December 12, 1998, Saturday


Kenneth C. Brugger, 80, Dies; Unlocked a Butterfly Mystery

By ROBERT McG. THOMAS Jr. ( Obituary ; Biography )

Kenneth C. Brugger, a self-effacing amateur naturalist who made an unforgettable discovery, died on Nov. 25 at his home in Austin, Tex. He was 80.

If the Purepecha Indians of central Mexico had been a shade less sophisticated, they might have regarded him as a god, and not because the man from Kenosha, Wis., who appeared in their remote mountaintop villages in 1975 was a brilliant textile engineer whose proudest achievement was his work in perfecting the unshrinkable undershirt.

It was because he solved an ancient mystery.

Mr. Brugger had long been lionized by lepidopterists in the United States and Canada as the discoverer of the wooded mountain slopes in Mexico where hundreds of millions of North American monarch butterflies spend the winter.

But to the Indians, who already knew that, Mr. Brugger was the man who brought the news of where their beloved monarchs fly off to in the spring: virtually the entire eastern United States and the eastern regions of southern Canada.

From either perspective, Mr. Brugger's was a transforming discovery, one that settled an issue that had been puzzling scientists for generations, that touched off a stampede of butterfly lovers and that transformed the Indian culture. Their mountain homeland, 80 miles southwest of Mexico City, was turned into a tourist attraction. And this created a campaign to protect the monarchs' sanctuaries from loggers and other modern encroachments.

For Mr. Brugger, a modest man who talked little about his achievements, the discovery of the monarch butterfly's winter home was a satisfying twist to a life of intellectual adventure.

A man whose mechanical aptitude and mathematical brilliance surfaced early in his life, Mr. Brugger, who never obtained a college degree, worked as a mechanic in his father's garage until World War II. Then the Army saw his test scores and assigned him to the Signal Corps at Fort Monmouth, N.J., where he worked in cryptology and developed a lifelong interest in homing pigeons; at his death he had 13 birds.

Returning to Kenosha after the war, Mr. Brugger went to work as a junior supervisor for Jockey International. By the time a divorce led him to pull up stakes in 1965 and start a new life as a textile consultant in Mexico City, he had risen to chief engineer for Jockey's worldwide knitting operations, designing, installing and tinkering with innovative textile machines. Among them was the compactor, which compresses cotton fibers so much that when they spring back in the wash it compensates for the inevitable shrinkage.

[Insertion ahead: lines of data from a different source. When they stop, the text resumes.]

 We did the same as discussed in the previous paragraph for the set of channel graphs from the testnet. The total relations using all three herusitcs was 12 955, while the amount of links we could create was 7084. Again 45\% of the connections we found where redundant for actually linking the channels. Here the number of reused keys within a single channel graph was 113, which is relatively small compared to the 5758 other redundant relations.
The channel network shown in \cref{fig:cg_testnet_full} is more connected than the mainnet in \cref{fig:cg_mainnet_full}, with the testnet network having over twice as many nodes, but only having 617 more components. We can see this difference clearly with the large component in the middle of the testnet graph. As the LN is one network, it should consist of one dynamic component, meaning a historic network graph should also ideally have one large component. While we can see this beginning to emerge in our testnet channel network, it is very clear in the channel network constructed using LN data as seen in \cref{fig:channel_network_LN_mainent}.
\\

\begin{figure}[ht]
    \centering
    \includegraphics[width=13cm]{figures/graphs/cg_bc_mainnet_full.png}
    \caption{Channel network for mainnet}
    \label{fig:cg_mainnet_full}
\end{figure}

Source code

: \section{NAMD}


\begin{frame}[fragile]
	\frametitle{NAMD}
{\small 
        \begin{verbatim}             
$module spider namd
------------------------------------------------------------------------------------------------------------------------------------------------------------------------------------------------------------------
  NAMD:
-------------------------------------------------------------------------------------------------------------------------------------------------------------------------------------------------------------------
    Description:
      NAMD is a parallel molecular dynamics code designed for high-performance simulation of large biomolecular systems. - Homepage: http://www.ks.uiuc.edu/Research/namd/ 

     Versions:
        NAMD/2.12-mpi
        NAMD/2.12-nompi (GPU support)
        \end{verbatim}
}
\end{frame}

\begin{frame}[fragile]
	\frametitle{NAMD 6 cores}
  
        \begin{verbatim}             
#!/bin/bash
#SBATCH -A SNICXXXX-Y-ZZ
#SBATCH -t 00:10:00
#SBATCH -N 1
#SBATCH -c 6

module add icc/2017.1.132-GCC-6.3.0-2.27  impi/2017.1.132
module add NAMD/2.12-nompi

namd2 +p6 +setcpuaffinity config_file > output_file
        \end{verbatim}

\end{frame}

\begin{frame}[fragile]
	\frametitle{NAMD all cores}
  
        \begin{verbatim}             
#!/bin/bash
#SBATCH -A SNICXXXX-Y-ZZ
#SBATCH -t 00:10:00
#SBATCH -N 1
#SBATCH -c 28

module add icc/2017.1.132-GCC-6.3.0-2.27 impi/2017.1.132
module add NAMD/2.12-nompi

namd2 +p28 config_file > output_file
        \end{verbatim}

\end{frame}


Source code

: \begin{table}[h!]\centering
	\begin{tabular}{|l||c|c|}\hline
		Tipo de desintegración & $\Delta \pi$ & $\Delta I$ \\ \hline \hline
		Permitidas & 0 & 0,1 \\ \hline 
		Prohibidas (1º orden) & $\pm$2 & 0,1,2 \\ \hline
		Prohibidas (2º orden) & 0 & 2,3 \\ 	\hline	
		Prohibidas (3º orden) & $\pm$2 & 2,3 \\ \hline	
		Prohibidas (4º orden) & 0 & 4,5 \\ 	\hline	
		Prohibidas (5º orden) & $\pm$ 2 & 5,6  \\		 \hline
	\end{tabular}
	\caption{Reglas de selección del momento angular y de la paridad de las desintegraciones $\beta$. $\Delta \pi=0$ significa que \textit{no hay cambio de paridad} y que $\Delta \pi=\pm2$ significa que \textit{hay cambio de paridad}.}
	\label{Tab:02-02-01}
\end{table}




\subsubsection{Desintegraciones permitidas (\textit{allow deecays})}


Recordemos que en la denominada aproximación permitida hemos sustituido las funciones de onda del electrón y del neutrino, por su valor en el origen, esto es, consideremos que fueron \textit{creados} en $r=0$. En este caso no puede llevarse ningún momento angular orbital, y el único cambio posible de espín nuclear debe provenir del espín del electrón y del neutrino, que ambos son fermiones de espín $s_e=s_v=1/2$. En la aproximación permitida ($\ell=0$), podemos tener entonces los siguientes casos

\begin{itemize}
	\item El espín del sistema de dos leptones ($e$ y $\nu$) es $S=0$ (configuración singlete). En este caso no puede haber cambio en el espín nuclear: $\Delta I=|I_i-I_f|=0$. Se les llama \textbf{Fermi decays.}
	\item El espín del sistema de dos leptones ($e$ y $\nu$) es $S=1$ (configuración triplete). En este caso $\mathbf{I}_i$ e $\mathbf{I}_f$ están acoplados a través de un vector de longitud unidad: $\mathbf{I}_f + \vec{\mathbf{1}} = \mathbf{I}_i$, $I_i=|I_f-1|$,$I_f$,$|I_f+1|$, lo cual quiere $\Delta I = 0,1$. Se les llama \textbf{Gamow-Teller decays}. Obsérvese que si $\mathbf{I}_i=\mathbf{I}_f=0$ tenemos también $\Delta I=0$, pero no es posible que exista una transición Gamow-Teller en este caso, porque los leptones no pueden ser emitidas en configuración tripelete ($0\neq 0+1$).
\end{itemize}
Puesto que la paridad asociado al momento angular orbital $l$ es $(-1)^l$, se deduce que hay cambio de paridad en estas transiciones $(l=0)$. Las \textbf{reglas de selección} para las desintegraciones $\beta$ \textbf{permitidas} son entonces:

Mr. Brugger's achievements may have been limited to underwear if he had not picked up a Mexican newspaper one day in 1973 and seen an advertisement placed by Fred A. Urquhart, a University of Toronto scientist who was seeking volunteers to help him track the annual migration of monarchs.

Since 1940, when he began the project, Dr. Urquhart had enlisted 3,000 volunteers who had systematically tagged thousands of butterflies, faithfully reported sightings of their annual flights south, and learned much about the world's only insect migration -- one that is especially remarkable since the monarchs that swarm out of Mexico in the spring are not the ones who return in the fall.

Because of a sustained and unparalleled sexual frenzy, monarchs mate themselves into oblivion in a matter of weeks, and it is generally their great-grandchildren or great-great-grandchildren, hatched out on milkweed leaves from Texas to Canada, that make the return trip for what turns out to be a lazy, celibate winter, an abstinence that allows them to live long enough to begin the flight back north the next spring.

The one thing Dr. Urquhart had not learned is exactly where the monarchs spend the winter.

Recalling that he had once driven through a sudden storm of monarch butterflies during a trip through the volcanic mountains west of Mexico City, Mr. Brugger wrote to Dr. Urquhart and was persuaded to return to the area to search for them.

And that is how it happened that on Jan. 2, 1975, a date that lepidopterists hold dear, Mr. Brugger and his wife, Catalina, made their way through a forest of Oyamel firs until they reached the 10,000-foot level and suddenly realized that the trees were covered with monarchs, as many as four million an acre, according to later estimates.

As thousands of ecstatic tourists have since discovered, the massed orange and black monarchs make a breathtakingly beautiful sight.

It was a beauty that was largely lost on Mr. Brugger, who is survived by three children, Carl, of Racine, Wis., Katharine Carroll of Kenosha, and Kenneth Jr., of Austin; a brother, Robert, of Kenosha; three grandchildren, and three great-grandchildren.

A man who once came home with a new sports jacket with an orange stripe he thought was green, Mr. Brugger was totally colorblind -- he saw the monarchs as shades of gray.